:: EXTRACTED RECORDS
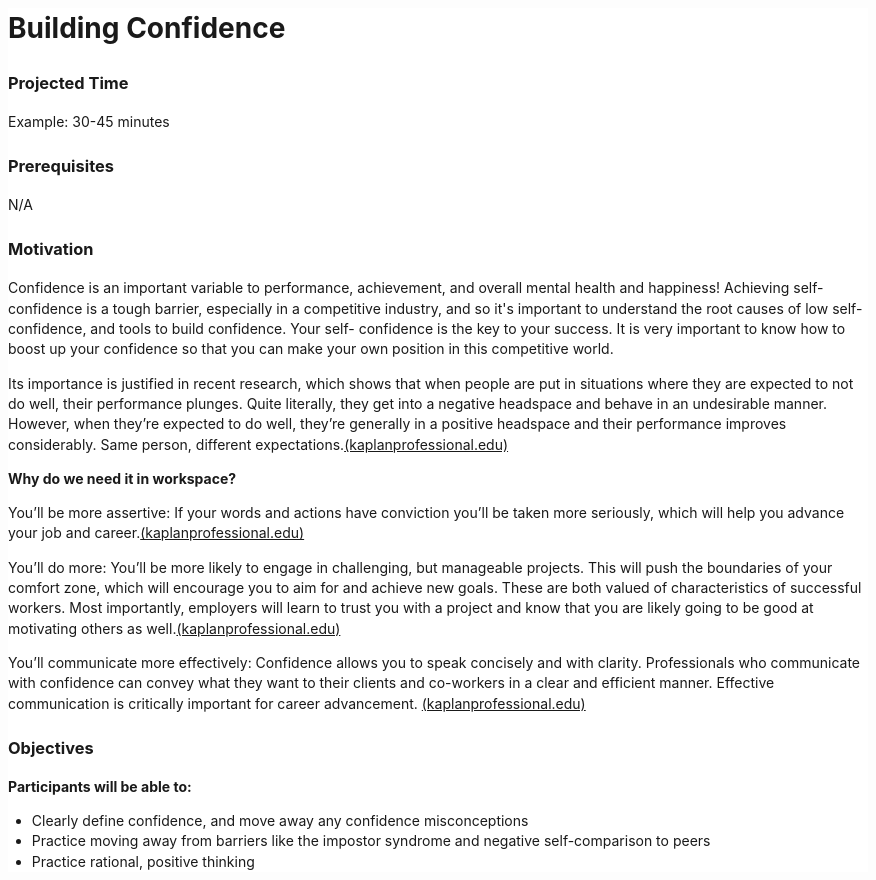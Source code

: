 # Building Confidence

### Projected Time

Example: 30-45 minutes

### Prerequisites

N/A

### Motivation

Confidence is an important variable to performance, achievement, and overall mental health and happiness! Achieving self-confidence is a tough barrier, especially in a competitive industry, and so it's important to understand the root causes of low self-confidence, and tools to build confidence. Your self- confidence is the key to your success. It is very important to know how to boost up your confidence so that you can make your own position in this competitive world.

Its importance is justified in recent research, which shows that when people are put in situations where they are expected to not do well, their performance plunges. Quite literally, they get into a negative headspace and behave in an undesirable manner. However, when they’re expected to do well, they’re generally in a positive headspace and their performance improves considerably. Same person, different expectations.[(kaplanprofessional.edu)](https://www.kaplanprofessional.edu.au/blog/why-is-confidence-in-the-workplace-important-and-how-do-i-improve-mine/)

**Why do we need it in workspace?**

You’ll be more assertive: If your words and actions have conviction you’ll be taken more seriously, which will help you advance your job and career.[(kaplanprofessional.edu)](https://www.kaplanprofessional.edu.au/blog/why-is-confidence-in-the-workplace-important-and-how-do-i-improve-mine/)

You’ll do more: You’ll be more likely to engage in challenging, but manageable projects. This will push the boundaries of your comfort zone, which will encourage you to aim for and achieve new goals. These are both valued of characteristics of successful workers. Most importantly, employers will learn to trust you with a project and know that you are likely going to be good at motivating others as well.[(kaplanprofessional.edu)](https://www.kaplanprofessional.edu.au/blog/why-is-confidence-in-the-workplace-important-and-how-do-i-improve-mine/)

You’ll communicate more effectively: Confidence allows you to speak concisely and with clarity. Professionals who communicate with confidence can convey what they want to their clients and co-workers in a clear and efficient manner. Effective communication is critically important for career advancement.
[(kaplanprofessional.edu)](https://www.kaplanprofessional.edu.au/blog/why-is-confidence-in-the-workplace-important-and-how-do-i-improve-mine/)

### Objectives

**Participants will be able to:**

- Clearly define confidence, and move away any confidence misconceptions
- Practice moving away from barriers like the impostor syndrome and negative self-comparison to peers
- Practice rational, positive thinking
::::
**TASK TO COMPLETE**. The expected output is the run of lines from the one holding "You’ll communicate more" to the last line of the entries above, each reproduced character for character.

**TASK ANSWER**.
You’ll communicate more effectively: Confidence allows you to speak concisely and with clarity. Professionals who communicate with confidence can convey what they want to their clients and co-workers in a clear and efficient manner. Effective communication is critically important for career advancement.
[(kaplanprofessional.edu)](https://www.kaplanprofessional.edu.au/blog/why-is-confidence-in-the-workplace-important-and-how-do-i-improve-mine/)

### Objectives

**Participants will be able to:**

- Clearly define confidence, and move away any confidence misconceptions
- Practice moving away from barriers like the impostor syndrome and negative self-comparison to peers
- Practice rational, positive thinking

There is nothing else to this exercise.